■ **Supplied material**
┄┄┄┄┄┄┄┄┄┄┄┄┄┄┄┄┄┄┄┄
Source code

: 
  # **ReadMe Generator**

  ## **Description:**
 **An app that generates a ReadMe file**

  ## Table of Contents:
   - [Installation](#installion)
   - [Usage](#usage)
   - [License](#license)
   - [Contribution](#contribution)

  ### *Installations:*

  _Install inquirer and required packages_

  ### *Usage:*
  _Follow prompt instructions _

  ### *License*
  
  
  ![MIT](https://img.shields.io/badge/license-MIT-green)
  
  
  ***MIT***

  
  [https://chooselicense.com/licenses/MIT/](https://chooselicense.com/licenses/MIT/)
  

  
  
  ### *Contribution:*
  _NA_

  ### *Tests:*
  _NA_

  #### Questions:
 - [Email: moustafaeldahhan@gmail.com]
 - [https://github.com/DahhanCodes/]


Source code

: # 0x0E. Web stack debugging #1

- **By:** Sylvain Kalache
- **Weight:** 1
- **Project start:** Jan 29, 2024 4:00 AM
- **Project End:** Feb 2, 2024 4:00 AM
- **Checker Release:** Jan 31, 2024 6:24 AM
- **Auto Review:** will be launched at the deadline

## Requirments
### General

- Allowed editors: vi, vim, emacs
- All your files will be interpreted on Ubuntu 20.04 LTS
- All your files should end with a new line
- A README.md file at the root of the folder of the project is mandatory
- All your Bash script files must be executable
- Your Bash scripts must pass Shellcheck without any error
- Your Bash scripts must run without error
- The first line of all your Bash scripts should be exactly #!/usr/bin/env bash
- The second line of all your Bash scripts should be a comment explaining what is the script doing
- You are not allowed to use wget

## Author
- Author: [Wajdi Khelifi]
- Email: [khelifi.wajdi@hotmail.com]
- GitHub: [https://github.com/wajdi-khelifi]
┄┄┄┄┄┄┄┄┄┄┄┄┄┄┄┄┄┄┄┄
■ **Instructions for the task**
An exact reproduction of the listing is needed.

■ **Result for this task**
Source code

: 
  # **ReadMe Generator**

  ## **Description:**
 **An app that generates a ReadMe file**

  ## Table of Contents:
   - [Installation](#installion)
   - [Usage](#usage)
   - [License](#license)
   - [Contribution](#contribution)

  ### *Installations:*

  _Install inquirer and required packages_

  ### *Usage:*
  _Follow prompt instructions _

  ### *License*
  
  
  ![MIT](https://img.shields.io/badge/license-MIT-green)
  
  
  ***MIT***

  
  [https://chooselicense.com/licenses/MIT/](https://chooselicense.com/licenses/MIT/)
  

  
  
  ### *Contribution:*
  _NA_

  ### *Tests:*
  _NA_

  #### Questions:
 - [Email: moustafaeldahhan@gmail.com]
 - [https://github.com/DahhanCodes/]


Source code

: # 0x0E. Web stack debugging #1

- **By:** Sylvain Kalache
- **Weight:** 1
- **Project start:** Jan 29, 2024 4:00 AM
- **Project End:** Feb 2, 2024 4:00 AM
- **Checker Release:** Jan 31, 2024 6:24 AM
- **Auto Review:** will be launched at the deadline

## Requirments
### General

- Allowed editors: vi, vim, emacs
- All your files will be interpreted on Ubuntu 20.04 LTS
- All your files should end with a new line
- A README.md file at the root of the folder of the project is mandatory
- All your Bash script files must be executable
- Your Bash scripts must pass Shellcheck without any error
- Your Bash scripts must run without error
- The first line of all your Bash scripts should be exactly #!/usr/bin/env bash
- The second line of all your Bash scripts should be a comment explaining what is the script doing
- You are not allowed to use wget

## Author
- Author: [Wajdi Khelifi]
- Email: [khelifi.wajdi@hotmail.com]
- GitHub: [https://github.com/wajdi-khelifi]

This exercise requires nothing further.